Concentrators would be required to take just one course in each category, giving students greater freedom to take more electives and thus design their own courses of study.
Under the proposal, the required courses English 10a and 10b—as well as the pre-1800 literature, American literature, and sophomore seminar requirements—would die.
In their place, courses in the four new categories—“Arrivals,” “Poets,” “Diffusions,” and “Shakespeares”—would interweave literary history with textual analysis. At a gathering for prospective concentrators on Tuesday, English professor Stephen J. Greenblatt said that these courses will most likely be small seminars.
“This is a complete makeover of the undergraduate program,” said English professor Daniel G. Donoghue, who is also the department’s director of undergraduate studies. “Our approach was to start with a completely clean slate.”
If the Educational Policy Committee gives the proposal the green light in February, it is likely to be implemented as early as next year.
LOSING THE CANON?
Although the Norton Anthology of English Literature will no longer be required to sit on the bookshelves of every English concentrator, those who are loyal to the English canon may still be able to get their fix: courses in the “Poets” and “Shakespeares” categories would explore foundational works like “Hamlet” and “The Canterbury Tales.”

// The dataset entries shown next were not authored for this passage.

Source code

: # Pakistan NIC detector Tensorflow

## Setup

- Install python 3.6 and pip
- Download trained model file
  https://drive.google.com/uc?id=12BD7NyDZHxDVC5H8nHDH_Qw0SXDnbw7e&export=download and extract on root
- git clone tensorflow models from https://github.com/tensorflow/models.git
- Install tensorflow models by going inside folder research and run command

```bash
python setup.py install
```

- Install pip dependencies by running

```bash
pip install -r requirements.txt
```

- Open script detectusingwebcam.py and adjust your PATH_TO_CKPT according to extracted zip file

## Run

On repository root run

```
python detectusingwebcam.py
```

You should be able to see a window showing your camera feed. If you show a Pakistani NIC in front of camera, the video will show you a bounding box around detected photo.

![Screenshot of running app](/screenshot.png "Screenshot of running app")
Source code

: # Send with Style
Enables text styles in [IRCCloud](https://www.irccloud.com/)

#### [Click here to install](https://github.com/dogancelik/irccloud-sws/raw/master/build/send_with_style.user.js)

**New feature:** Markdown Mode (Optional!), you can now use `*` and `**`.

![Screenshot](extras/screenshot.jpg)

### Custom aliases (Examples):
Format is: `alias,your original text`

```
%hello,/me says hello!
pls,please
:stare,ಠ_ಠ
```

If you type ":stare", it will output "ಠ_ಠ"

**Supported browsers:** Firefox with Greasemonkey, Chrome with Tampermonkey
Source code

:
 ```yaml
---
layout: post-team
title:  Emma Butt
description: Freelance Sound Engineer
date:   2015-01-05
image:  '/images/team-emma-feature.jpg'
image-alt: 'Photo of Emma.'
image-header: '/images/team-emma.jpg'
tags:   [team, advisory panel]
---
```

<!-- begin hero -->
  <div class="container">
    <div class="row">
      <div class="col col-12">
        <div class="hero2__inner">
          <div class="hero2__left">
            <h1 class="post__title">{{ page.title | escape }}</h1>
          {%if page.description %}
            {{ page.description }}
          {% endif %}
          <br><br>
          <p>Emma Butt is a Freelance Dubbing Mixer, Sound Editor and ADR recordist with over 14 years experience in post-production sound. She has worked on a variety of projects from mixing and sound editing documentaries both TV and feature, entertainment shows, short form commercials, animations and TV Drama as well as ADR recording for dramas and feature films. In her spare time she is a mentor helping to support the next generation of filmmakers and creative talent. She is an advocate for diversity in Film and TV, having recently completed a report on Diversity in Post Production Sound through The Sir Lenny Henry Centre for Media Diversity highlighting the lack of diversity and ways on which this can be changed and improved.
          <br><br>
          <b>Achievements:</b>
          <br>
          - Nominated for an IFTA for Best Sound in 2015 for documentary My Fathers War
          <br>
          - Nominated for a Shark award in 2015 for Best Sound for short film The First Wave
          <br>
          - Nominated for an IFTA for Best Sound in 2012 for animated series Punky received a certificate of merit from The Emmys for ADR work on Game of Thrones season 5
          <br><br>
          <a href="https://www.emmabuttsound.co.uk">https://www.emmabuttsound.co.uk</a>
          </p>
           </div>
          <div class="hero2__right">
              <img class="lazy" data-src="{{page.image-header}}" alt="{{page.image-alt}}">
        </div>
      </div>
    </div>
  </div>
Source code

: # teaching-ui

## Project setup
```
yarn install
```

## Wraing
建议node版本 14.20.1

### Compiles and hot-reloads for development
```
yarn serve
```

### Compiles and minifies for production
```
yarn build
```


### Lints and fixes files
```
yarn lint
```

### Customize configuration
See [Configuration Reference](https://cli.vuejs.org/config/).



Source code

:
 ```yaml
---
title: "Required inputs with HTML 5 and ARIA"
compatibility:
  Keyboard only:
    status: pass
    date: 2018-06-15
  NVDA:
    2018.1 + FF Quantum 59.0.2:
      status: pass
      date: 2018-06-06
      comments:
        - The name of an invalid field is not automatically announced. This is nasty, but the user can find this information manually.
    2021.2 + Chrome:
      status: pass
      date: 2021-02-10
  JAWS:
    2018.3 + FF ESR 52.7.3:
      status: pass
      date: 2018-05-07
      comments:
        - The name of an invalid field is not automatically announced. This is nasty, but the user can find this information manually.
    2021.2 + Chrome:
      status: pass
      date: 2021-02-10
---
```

“With the changes, you won’t lose any of the content of 10a and 10b,” Greenblatt said at the event. “It will trickle down to students through the professors themselves who, after all, specialize in each of these areas of English literature.”
In fact, English professor Gordon Teskey—an expert on Shakespeare who also used to teach English 10a—said he thinks there would be more of an emphasis on great authors, whereas the current set-up makes time period and geography the central organizing principles.
Under the existing plan, there is no one text that is guaranteed for every concentrator to have read by the time they graduate.
Student reaction to the elimination of 10a and 10b was mixed: while some lauded the change, others described the survey courses as almost indispensable to the concentration.
English concentrator Spencer A. Strub ’09 said he is glad to see the “Major British Writers” series go.
“Eliminating the 10a and 10b requirements would really allow people to do more with their studies more quickly,” Strub said.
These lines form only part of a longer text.